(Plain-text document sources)
╭──

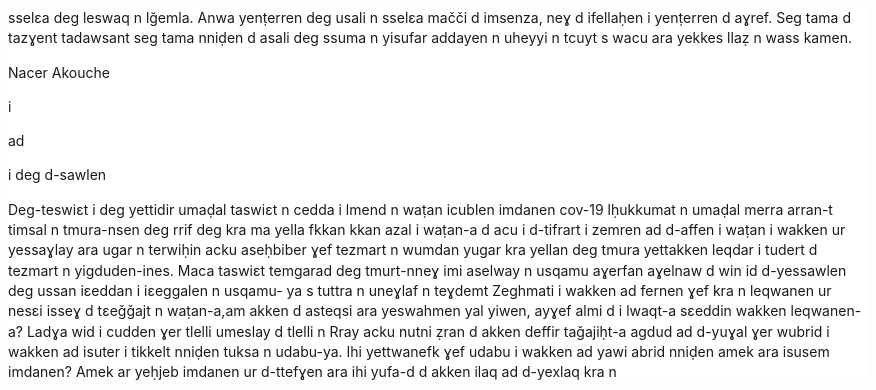 sselɛa  deg  leswaq  n  lğemla. 
Anwa  yenṭerren  deg  usali  n 
sselɛa  mačči  d  imsenza,  neɣ  d 
ifellaḥen i yenṭerren d aɣref. Seg 
tama  d  tazɣent  tadawsant  seg 
tama nniḍen d asali deg ssuma n 
yisufar addayen n uheyyi n tcuyt 
s  wacu  ara  yekkes  llaẓ  n  wass 
kamen. 

Nacer Akouche

i 

ad 

i  deg  d-sawlen 

Deg-teswiεt 
i  deg  yettidir 
umaḍal  taswiεt  n  cedda  i 
lmend  n  waṭan 
icublen 
imdanen  cov-19 lḥukkumat n 
umaḍal merra arran-t timsal n 
tmura-nsen  deg  rrif  deg  kra 
ma  yella  fkkan  kkan  azal  i 
waṭan-a  d  acu  i  d-tifrart  i 
zemren  ad  d-affen  i  waṭan  i 
wakken ur yessaɣlay ara ugar 
n terwiḥin acku aseḥbiber ɣef 
tezmart  n  wumdan  yugar  kra 
yellan  deg  tmura  yettakken 
leqdar  i  tudert  d  tezmart  n 
yigduden-ines.
Maca  taswiεt  temgarad  deg 
tmurt-nneɣ 
imi  aselway  n 
usqamu  aɣerfan  aɣelnaw  d 
win id d-yessawlen deg ussan 
iεeddan i iεeggalen n usqamu-
ya s tuttra n uneɣlaf n teɣdemt 
Zeghmati i wakken ad fernen 
ɣef  kra  n  leqwanen  ur  nesεi 
isseɣ d tεeǧǧajt n waṭan-a,am 
akken d asteqsi ara yeswahmen 
yal  yiwen,  ayɣef  almi  d 
i 
lwaqt-a 
sεeddin 
wakken 
leqwanen-a?  Ladɣa  wid 
i 
cudden  ɣer  tlelli  umeslay  d 
tlelli n Rray acku nutni ẓran d 
akken  deffir  taǧajiḥt-a  agdud 
ad  d-yuɣal  ɣer  wubrid 
i 
wakken  ad  isuter  i  tikkelt 
nniḍen tuksa n udabu-ya.
Ihi  yettwanefk  ɣef  udabu  i 
wakken ad yawi abrid nniḍen 
amek  ara  isusem  imdanen? 
Amek  ar  yeḥjeb  imdanen  ur 
d-ttefɣen  ara  ihi  yufa-d  d 
akken  ilaq  ad  d-yexlaq  kra  n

╰──

_EXERCISE_:
Each line of the data that holds the word "taswiεt" should be copied.

_RESPONSE BELOW_:
umaḍal  taswiεt  n  cedda  i 
Maca  taswiεt  temgarad  deg 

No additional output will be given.